Antelope, Prairie Dogs, Baffalo

Joe Maddox said he would love to see pronghorn antelope on the ranch, he knows that they don't often jump fences like deer, so it may awhile before they figure out how to make that work.  He is not concerned about antelope competing for grass, but he sees them as another source of nutrients for the soil.  I asked him about prairie dogs.  He said that they are a part of the system and they would probably help the soil.  At any rate, it would be fun to do the experiment.  When I asked him what his biggest dream was, he said he would love to work with the Native American tribes that are restoring buffalo to their lands.  He mentioned the Soiux Reservation in South Dakota, especially.  He said that he felt a debt to Native Americans to share what he was learning about the land, but also realized that he would be learning a lot, too.  

One Family has Sequestered 200,000 tons of Carbon Through Animal Impact

Neat stuff.  Joe and Peggy Maddox and their small team have restored two ranches since 1986.  The first one was 22,000 acres. (1986 to 2001) The present "West Ranch" is about 12,000 acres.  If they are able to sequester 1/2 ton per acre per year, which might be low, it would calculate out to more than 200,000 tons of carbon put in the ground. (Or more than 700,000 tons of CO2 taken out of the air.)  Not bad for one family.  This was not their concern, when they started of course, but they are excited that there is one more reason to restore soils. 

Methane

What about methane?  Well, many things.  If we are making lots of aerated soils around the world, then the aerobic bacteria would love to use methane as a nutrient.  Good soils would scrub methane out of the air pretty thoroughly.  The dung beetles bury manure rapidly in a healthy system.  The little bit of methane that comes directly out of a grass fed animal attracts the dung beetles that depend on their manure.
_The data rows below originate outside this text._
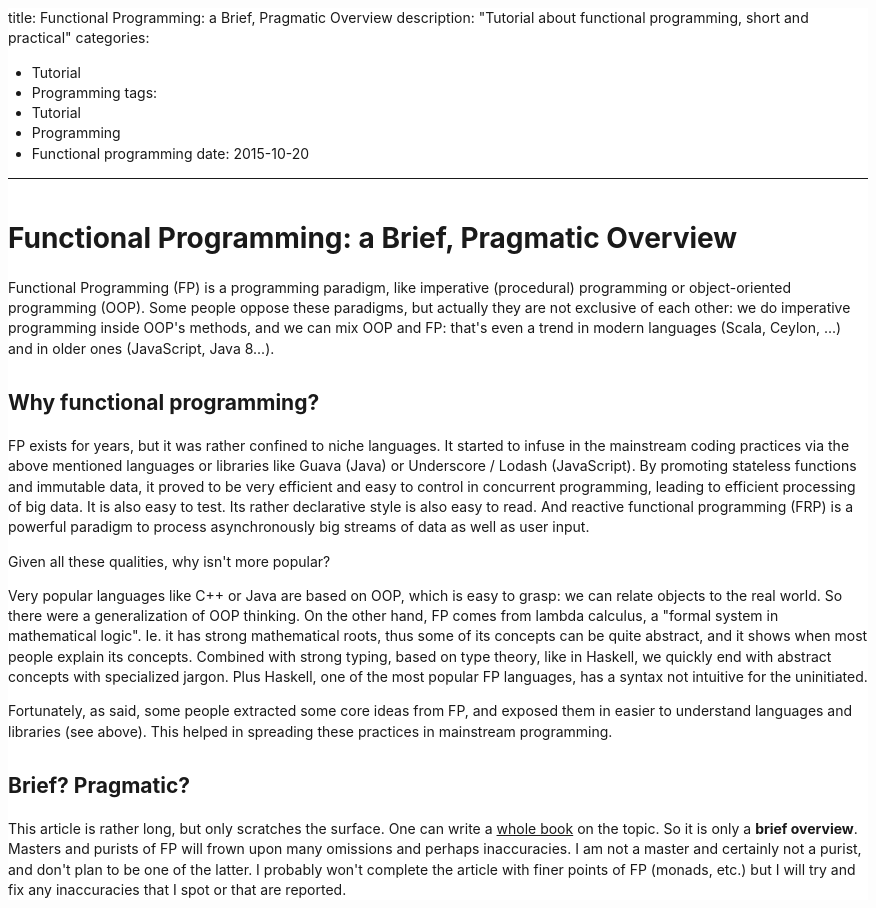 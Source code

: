title: Functional Programming: a Brief, Pragmatic Overview
description: "Tutorial about functional programming, short and practical"
categories:
- Tutorial
- Programming
tags:
- Tutorial
- Programming
- Functional programming
date: 2015-10-20
---

# Functional Programming: a Brief, Pragmatic Overview

Functional Programming (FP) is a programming paradigm, like imperative (procedural) programming or object-oriented programming (OOP).
Some people oppose these paradigms, but actually they are not exclusive of each other: we do imperative programming inside OOP's methods, and we can mix OOP and FP: that's even a trend in modern languages (Scala, Ceylon, ...) and in older ones (JavaScript, Java 8...).

## Why functional programming?

FP exists for years, but it was rather confined to niche languages. It started to infuse in the mainstream coding practices via the above mentioned languages or libraries like Guava (Java) or Underscore / Lodash (JavaScript).
By promoting stateless functions and immutable data, it proved to be very efficient and easy to control in concurrent programming, leading to efficient processing of big data.
It is also easy to test. Its rather declarative style is also easy to read.
And reactive functional programming (FRP) is a powerful paradigm to process asynchronously big streams of data as well as user input.

Given all these qualities, why isn't more popular?

Very popular languages like C++ or Java are based on OOP, which is easy to grasp: we can relate objects to the real world. So there were a generalization of OOP thinking.
On the other hand, FP comes from lambda calculus, a "formal system in mathematical logic". Ie. it has strong mathematical roots, thus some of its concepts can be quite abstract, and it shows when most people explain its concepts. Combined with strong typing, based on type theory, like in Haskell, we quickly end with abstract concepts with specialized jargon. Plus Haskell, one of the most popular FP languages, has a syntax not intuitive for the uninitiated.

Fortunately, as said, some people extracted some core ideas from FP, and exposed them in easier to understand languages and libraries (see above). This helped in spreading these practices in mainstream programming.

## Brief? Pragmatic?

This article is rather long, but only scratches the surface. One can write a [whole book](https://drboolean.gitbooks.io/mostly-adequate-guide/content/) on the topic.
So it is only a **brief overview**. Masters and purists of FP will frown upon many omissions and perhaps inaccuracies. I am not a master and certainly not a purist, and don't plan to be one of the latter. I probably won't complete the article with finer points of FP (monads, etc.) but I will try and fix any inaccuracies that I spot or that are reported.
Methane is a problem on  factory farms.  I have been to North Carolina counties where hog and turkey farms are everywhere.  There is so much manure, that they don't what to do with it all.  most of it is put in lagoons.  Because the lagoon system is soon anaerobic (no oxygen), the carbon in the manure is made into methane by anaerobic bacteria.  We could smell a lot of hydrogen sulfide (rotten egg smell) in this area, too.  We were getting sick being in the area for a few hours.  The people that live there must be having a terrible time.
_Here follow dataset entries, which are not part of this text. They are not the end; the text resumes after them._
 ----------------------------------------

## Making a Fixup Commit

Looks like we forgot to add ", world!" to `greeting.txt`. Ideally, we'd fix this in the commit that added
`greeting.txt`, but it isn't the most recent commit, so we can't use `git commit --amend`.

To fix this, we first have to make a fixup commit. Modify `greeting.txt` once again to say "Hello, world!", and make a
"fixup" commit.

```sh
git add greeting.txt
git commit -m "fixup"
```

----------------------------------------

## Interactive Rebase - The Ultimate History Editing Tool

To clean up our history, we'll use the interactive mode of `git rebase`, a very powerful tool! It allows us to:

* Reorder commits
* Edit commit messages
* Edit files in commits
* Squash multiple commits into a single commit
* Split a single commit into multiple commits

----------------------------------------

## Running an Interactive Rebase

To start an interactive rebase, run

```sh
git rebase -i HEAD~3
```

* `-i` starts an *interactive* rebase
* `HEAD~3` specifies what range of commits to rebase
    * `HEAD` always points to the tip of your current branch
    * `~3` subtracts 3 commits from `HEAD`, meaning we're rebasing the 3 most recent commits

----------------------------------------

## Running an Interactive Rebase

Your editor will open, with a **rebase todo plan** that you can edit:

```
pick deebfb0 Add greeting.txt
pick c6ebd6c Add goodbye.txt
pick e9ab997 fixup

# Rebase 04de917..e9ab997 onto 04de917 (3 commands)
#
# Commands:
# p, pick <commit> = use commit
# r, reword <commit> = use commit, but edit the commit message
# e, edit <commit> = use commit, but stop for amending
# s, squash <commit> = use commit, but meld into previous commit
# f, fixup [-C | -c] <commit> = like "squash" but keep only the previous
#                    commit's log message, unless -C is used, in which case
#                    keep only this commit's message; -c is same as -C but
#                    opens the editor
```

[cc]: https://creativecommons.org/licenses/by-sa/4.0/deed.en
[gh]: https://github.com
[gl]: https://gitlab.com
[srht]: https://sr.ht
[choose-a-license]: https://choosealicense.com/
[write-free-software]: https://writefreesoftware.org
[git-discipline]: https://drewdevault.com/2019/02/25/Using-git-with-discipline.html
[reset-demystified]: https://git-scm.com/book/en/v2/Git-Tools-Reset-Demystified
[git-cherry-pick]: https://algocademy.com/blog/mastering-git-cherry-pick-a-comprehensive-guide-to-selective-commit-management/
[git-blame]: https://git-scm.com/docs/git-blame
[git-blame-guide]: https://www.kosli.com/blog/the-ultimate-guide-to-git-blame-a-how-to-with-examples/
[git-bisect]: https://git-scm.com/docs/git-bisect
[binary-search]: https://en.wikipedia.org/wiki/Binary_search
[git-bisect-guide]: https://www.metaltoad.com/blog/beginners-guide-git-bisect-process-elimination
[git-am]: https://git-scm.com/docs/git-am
Another thought about methane.  Grazing animals in the billions once roamed huge grasslands on most continents.  Methane in human experience was not a problem until rather recently as the animals have been taken off the land. 

I don't care if the animals are buffalo, antelope, cattle, chickens, prairie dogs, water buffaloes, zebras, or kangaroos; if they help create perennial grasslands and put carbon in the ground, we want them and in herds.  Hopefully the "Buffalo Nation" movement will grow, and "Antelope Nation" will be created and thrive.

Nutrition

Nutrition?  Jill Stein's work shows that meat is not automatically unhealthy.  If the animals eat grass, the omega-3 to omega-6 ratios are healthy, the fat is less.  Eggs from grass feed roaming chickens are a good food, too. 

310 PPM

We need to put 160 GT of carbon in the ground to get to 310ppm.  Forest restoration can help and many folks are working on it, but there is so much more possibility restoring near deserts to grasslands, again.  Maybe 1000 GT or more 

Humans and Choices

As far as all the human issues getting in the way of rational decision making, I don't know how or if we will figure that out.  It will take a lot of us working and learning together.

What I do know is that nature already knows how to do this and if we worked with these natural system processes we'd have many more options and abundant opportunities without the need for exotic technologies or fossil fuel energy.